§ Work task
Set down every entry again word for word, please, but skip the pictures.

§ Data records
____

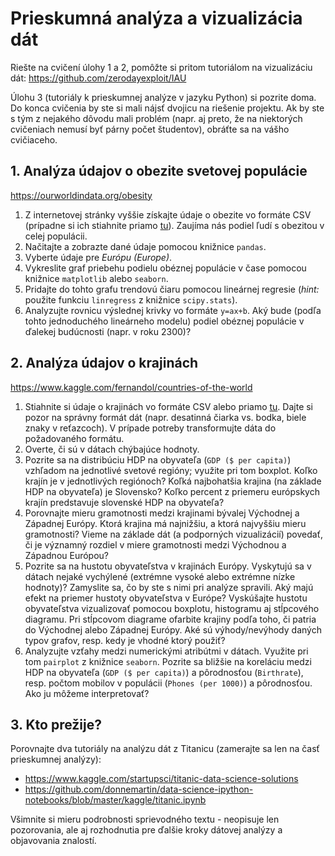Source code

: # Prieskumná analýza a vizualizácia dát

Riešte na cvičení úlohy 1 a 2, pomôžte si pritom tutoriálom na vizualizáciu dát: https://github.com/zerodayexploit/IAU 

Úlohu 3 (tutoriály k prieskumnej analýze v jazyku Python) si pozrite doma. Do konca cvičenia by ste si mali nájsť dvojicu na riešenie projektu. Ak by ste s tým z nejakého dôvodu mali problém (napr. aj preto, že na niektorých cvičeniach nemusí byť párny počet študentov), obráťte sa na vášho cvičiaceho.


## 1. Analýza údajov o obezite svetovej populácie
https://ourworldindata.org/obesity

1. Z internetovej stránky vyššie získajte údaje o obezite vo formáte CSV (prípadne si ich stiahnite priamo [tu](data/share-of-adults-defined-as-obese.csv)). Zaujíma nás podiel ľudí s obezitou v celej populácii.
2. Načitajte a zobrazte dané údaje pomocou knižnice `pandas`.
3. Vyberte údaje pre *Európu (Europe)*.
4. Vykreslite graf priebehu podielu obéznej populácie v čase pomocou knižnice `matplotlib` alebo `seaborn`.
5. Pridajte do tohto grafu trendovú čiaru pomocou lineárnej regresie (*hint:* použite funkciu `linregress` z knižnice `scipy.stats`).
6. Analyzujte rovnicu výslednej krivky vo formáte `y=ax+b`. Aký bude (podľa tohto jednoduchého lineárneho modelu) podiel obéznej populácie v ďalekej budúcnosti (napr. v roku 2300)?


## 2. Analýza údajov o krajinách
https://www.kaggle.com/fernandol/countries-of-the-world

1. Stiahnite si údaje o krajinách vo formáte CSV alebo priamo [tu](data/countries-of-the-world.csv). Dajte si pozor na správny formát dát (napr. desatinná čiarka vs. bodka, biele znaky v reťazcoch). V prípade potreby transformujte dáta do požadovaného formátu.
2. Overte, či sú v dátach chýbajúce hodnoty.
3. Pozrite sa na distribúciu HDP na obyvateľa (`GDP ($ per capita)`) vzhľadom na jednotlivé svetové regióny; využite pri tom boxplot. Koľko krajín je v jednotlivých regiónoch? Koľká najbohatšia krajina (na základe HDP na obyvateľa) je Slovensko? Koľko percent z priemeru európskych krajín predstavuje slovenské HDP na obyvateľa?
4. Porovnajte mieru gramotnosti medzi krajinami bývalej Východnej a Západnej Európy. Ktorá krajina má najnižšiu, a ktorá najvyššiu mieru gramotnosti? Vieme na základe dát (a podporných vizualizácií) povedať, či je významný rozdiel v miere gramotnosti medzi Východnou a Západnou Európou?
5. Pozrite sa na hustotu obyvateľstva v krajinách Európy. Vyskytujú sa v dátach nejaké vychýlené (extrémne vysoké alebo extrémne nízke hodnoty)? Zamyslite sa, čo by ste s nimi pri analýze spravili. Aký majú efekt na priemer hustoty obyvateľstva v Európe? Vyskúšajte hustotu obyvateľstva vizualizovať pomocou boxplotu, histogramu aj stĺpcového diagramu. Pri stĺpcovom diagrame ofarbite krajiny podľa toho, či patria do Východnej alebo Západnej Európy. Aké sú výhody/nevýhody daných typov grafov, resp. kedy je vhodné ktorý použiť?
6. Analyzujte vzťahy medzi numerickými atribútmi v dátach. Využite pri tom `pairplot` z knižnice `seaborn`. Pozrite sa bližšie na koreláciu medzi HDP na obyvateľa (`GDP ($ per capita)`) a pôrodnosťou (`Birthrate`), resp. počtom mobilov v populácii (`Phones (per 1000)`) a pôrodnosťou. Ako ju môžeme interpretovať?

## 3. Kto prežije?
Porovnajte dva tutoriály na analýzu dát z Titanicu (zamerajte sa len na časť prieskumnej analýzy):
- https://www.kaggle.com/startupsci/titanic-data-science-solutions
- https://github.com/donnemartin/data-science-ipython-notebooks/blob/master/kaggle/titanic.ipynb

Všimnite si mieru podrobnosti sprievodného textu - neopisuje len pozorovania, ale aj rozhodnutia pre ďalšie kroky dátovej analýzy a objavovania znalostí.
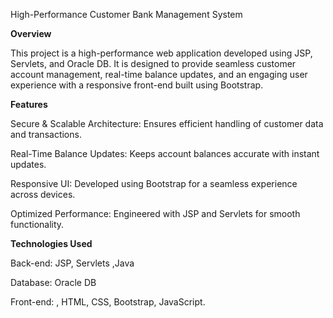 High-Performance Customer Bank Management System

**Overview**

This project is a high-performance web application developed using JSP, Servlets, and Oracle DB. It is designed to provide seamless customer account management, real-time balance updates, and an engaging user experience with a responsive front-end built using Bootstrap.

**Features**

Secure & Scalable Architecture: Ensures efficient handling of customer data and transactions.

Real-Time Balance Updates: Keeps account balances accurate with instant updates.

Responsive UI: Developed using Bootstrap for a seamless experience across devices.

Optimized Performance: Engineered with JSP and Servlets for smooth functionality.

**Technologies Used**

Back-end: JSP, Servlets ,Java

Database: Oracle DB

Front-end: , HTML, CSS, Bootstrap, JavaScript.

____

§ Answer area
Source code

: # Prieskumná analýza a vizualizácia dát

Riešte na cvičení úlohy 1 a 2, pomôžte si pritom tutoriálom na vizualizáciu dát: https://github.com/zerodayexploit/IAU 

Úlohu 3 (tutoriály k prieskumnej analýze v jazyku Python) si pozrite doma. Do konca cvičenia by ste si mali nájsť dvojicu na riešenie projektu. Ak by ste s tým z nejakého dôvodu mali problém (napr. aj preto, že na niektorých cvičeniach nemusí byť párny počet študentov), obráťte sa na vášho cvičiaceho.


## 1. Analýza údajov o obezite svetovej populácie
https://ourworldindata.org/obesity

1. Z internetovej stránky vyššie získajte údaje o obezite vo formáte CSV (prípadne si ich stiahnite priamo [tu](data/share-of-adults-defined-as-obese.csv)). Zaujíma nás podiel ľudí s obezitou v celej populácii.
2. Načitajte a zobrazte dané údaje pomocou knižnice `pandas`.
3. Vyberte údaje pre *Európu (Europe)*.
4. Vykreslite graf priebehu podielu obéznej populácie v čase pomocou knižnice `matplotlib` alebo `seaborn`.
5. Pridajte do tohto grafu trendovú čiaru pomocou lineárnej regresie (*hint:* použite funkciu `linregress` z knižnice `scipy.stats`).
6. Analyzujte rovnicu výslednej krivky vo formáte `y=ax+b`. Aký bude (podľa tohto jednoduchého lineárneho modelu) podiel obéznej populácie v ďalekej budúcnosti (napr. v roku 2300)?


## 2. Analýza údajov o krajinách
https://www.kaggle.com/fernandol/countries-of-the-world

1. Stiahnite si údaje o krajinách vo formáte CSV alebo priamo [tu](data/countries-of-the-world.csv). Dajte si pozor na správny formát dát (napr. desatinná čiarka vs. bodka, biele znaky v reťazcoch). V prípade potreby transformujte dáta do požadovaného formátu.
2. Overte, či sú v dátach chýbajúce hodnoty.
3. Pozrite sa na distribúciu HDP na obyvateľa (`GDP ($ per capita)`) vzhľadom na jednotlivé svetové regióny; využite pri tom boxplot. Koľko krajín je v jednotlivých regiónoch? Koľká najbohatšia krajina (na základe HDP na obyvateľa) je Slovensko? Koľko percent z priemeru európskych krajín predstavuje slovenské HDP na obyvateľa?
4. Porovnajte mieru gramotnosti medzi krajinami bývalej Východnej a Západnej Európy. Ktorá krajina má najnižšiu, a ktorá najvyššiu mieru gramotnosti? Vieme na základe dát (a podporných vizualizácií) povedať, či je významný rozdiel v miere gramotnosti medzi Východnou a Západnou Európou?
5. Pozrite sa na hustotu obyvateľstva v krajinách Európy. Vyskytujú sa v dátach nejaké vychýlené (extrémne vysoké alebo extrémne nízke hodnoty)? Zamyslite sa, čo by ste s nimi pri analýze spravili. Aký majú efekt na priemer hustoty obyvateľstva v Európe? Vyskúšajte hustotu obyvateľstva vizualizovať pomocou boxplotu, histogramu aj stĺpcového diagramu. Pri stĺpcovom diagrame ofarbite krajiny podľa toho, či patria do Východnej alebo Západnej Európy. Aké sú výhody/nevýhody daných typov grafov, resp. kedy je vhodné ktorý použiť?
6. Analyzujte vzťahy medzi numerickými atribútmi v dátach. Využite pri tom `pairplot` z knižnice `seaborn`. Pozrite sa bližšie na koreláciu medzi HDP na obyvateľa (`GDP ($ per capita)`) a pôrodnosťou (`Birthrate`), resp. počtom mobilov v populácii (`Phones (per 1000)`) a pôrodnosťou. Ako ju môžeme interpretovať?

## 3. Kto prežije?
Porovnajte dva tutoriály na analýzu dát z Titanicu (zamerajte sa len na časť prieskumnej analýzy):
- https://www.kaggle.com/startupsci/titanic-data-science-solutions
- https://github.com/donnemartin/data-science-ipython-notebooks/blob/master/kaggle/titanic.ipynb

Všimnite si mieru podrobnosti sprievodného textu - neopisuje len pozorovania, ale aj rozhodnutia pre ďalšie kroky dátovej analýzy a objavovania znalostí.
 High-Performance Customer Bank Management System

**Overview**

This project is a high-performance web application developed using JSP, Servlets, and Oracle DB. It is designed to provide seamless customer account management, real-time balance updates, and an engaging user experience with a responsive front-end built using Bootstrap.

**Features**

Secure & Scalable Architecture: Ensures efficient handling of customer data and transactions.

Real-Time Balance Updates: Keeps account balances accurate with instant updates.

Responsive UI: Developed using Bootstrap for a seamless experience across devices.

Optimized Performance: Engineered with JSP and Servlets for smooth functionality.

**Technologies Used**

Back-end: JSP, Servlets ,Java

Database: Oracle DB

Front-end: , HTML, CSS, Bootstrap, JavaScript.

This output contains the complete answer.